======== Data shown ========

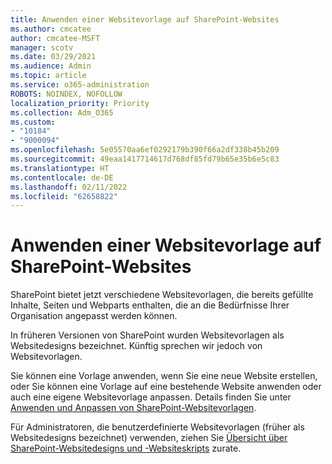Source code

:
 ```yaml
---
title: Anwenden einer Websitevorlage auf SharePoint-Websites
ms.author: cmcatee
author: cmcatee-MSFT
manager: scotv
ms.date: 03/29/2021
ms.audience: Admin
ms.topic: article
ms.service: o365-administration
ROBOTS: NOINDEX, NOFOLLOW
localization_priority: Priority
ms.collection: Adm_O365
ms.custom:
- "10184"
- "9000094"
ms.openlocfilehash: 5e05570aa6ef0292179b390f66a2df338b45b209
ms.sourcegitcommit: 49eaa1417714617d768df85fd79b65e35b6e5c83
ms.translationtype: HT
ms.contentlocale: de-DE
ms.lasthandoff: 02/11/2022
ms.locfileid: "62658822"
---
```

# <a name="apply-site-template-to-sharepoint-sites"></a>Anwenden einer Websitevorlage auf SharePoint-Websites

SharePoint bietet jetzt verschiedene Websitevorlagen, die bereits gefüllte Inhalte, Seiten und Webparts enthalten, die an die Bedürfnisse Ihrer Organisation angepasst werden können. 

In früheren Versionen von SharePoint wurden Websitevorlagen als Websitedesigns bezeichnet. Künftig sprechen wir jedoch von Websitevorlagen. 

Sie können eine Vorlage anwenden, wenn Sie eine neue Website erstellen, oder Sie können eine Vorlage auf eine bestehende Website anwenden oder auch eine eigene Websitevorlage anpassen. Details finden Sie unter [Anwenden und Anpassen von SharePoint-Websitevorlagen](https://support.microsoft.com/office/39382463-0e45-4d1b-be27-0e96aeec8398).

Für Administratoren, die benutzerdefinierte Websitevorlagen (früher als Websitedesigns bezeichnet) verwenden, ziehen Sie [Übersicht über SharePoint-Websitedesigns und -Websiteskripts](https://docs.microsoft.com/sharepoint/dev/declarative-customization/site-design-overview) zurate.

========
======== Data shown ========

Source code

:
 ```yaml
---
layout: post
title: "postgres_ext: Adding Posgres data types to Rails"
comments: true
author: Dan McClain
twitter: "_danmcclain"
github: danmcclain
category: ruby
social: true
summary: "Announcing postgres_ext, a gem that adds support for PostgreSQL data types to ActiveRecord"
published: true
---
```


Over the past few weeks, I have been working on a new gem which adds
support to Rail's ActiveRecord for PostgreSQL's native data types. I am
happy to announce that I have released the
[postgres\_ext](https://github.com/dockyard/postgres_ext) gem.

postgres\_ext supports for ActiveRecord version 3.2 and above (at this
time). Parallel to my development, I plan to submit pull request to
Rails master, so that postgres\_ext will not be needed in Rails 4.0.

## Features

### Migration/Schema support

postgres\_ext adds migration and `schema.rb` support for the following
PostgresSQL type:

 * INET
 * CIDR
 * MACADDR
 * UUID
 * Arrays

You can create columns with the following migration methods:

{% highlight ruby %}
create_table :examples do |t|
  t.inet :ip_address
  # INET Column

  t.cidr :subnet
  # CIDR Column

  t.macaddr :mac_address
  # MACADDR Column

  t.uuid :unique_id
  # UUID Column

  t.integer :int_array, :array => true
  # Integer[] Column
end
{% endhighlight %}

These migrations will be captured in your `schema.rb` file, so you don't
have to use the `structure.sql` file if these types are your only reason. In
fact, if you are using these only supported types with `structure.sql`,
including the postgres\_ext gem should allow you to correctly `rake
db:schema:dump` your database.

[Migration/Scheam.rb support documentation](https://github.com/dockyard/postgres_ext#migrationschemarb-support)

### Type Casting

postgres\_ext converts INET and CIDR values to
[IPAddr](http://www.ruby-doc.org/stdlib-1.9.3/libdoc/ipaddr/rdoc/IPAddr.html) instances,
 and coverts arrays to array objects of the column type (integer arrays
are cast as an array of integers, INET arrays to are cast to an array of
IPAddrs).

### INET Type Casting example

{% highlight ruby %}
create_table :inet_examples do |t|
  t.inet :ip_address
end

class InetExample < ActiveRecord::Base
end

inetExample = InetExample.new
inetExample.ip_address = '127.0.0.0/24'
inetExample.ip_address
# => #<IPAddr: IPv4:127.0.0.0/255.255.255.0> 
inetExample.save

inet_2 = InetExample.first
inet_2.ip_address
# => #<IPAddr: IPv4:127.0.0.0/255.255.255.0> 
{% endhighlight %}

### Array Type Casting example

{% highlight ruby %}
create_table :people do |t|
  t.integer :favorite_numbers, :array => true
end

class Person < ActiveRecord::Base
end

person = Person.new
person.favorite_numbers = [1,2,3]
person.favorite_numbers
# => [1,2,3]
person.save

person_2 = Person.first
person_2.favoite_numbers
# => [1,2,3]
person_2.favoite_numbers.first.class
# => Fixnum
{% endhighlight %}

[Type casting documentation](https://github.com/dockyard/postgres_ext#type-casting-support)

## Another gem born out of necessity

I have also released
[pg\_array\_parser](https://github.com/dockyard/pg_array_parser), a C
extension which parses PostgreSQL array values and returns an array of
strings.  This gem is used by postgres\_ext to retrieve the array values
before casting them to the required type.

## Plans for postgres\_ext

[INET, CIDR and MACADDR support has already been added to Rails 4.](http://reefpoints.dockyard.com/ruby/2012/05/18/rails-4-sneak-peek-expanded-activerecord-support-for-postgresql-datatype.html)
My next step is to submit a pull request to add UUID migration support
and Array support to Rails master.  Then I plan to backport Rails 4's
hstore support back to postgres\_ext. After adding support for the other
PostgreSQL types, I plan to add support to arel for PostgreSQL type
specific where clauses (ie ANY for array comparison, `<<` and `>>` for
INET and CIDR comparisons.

========

What to do = Which of the lines in the listing above include "your"? Report each of them.

Output of the exercise =
These migrations will be captured in your `schema.rb` file, so you don't
have to use the `structure.sql` file if these types are your only reason. In
db:schema:dump` your database.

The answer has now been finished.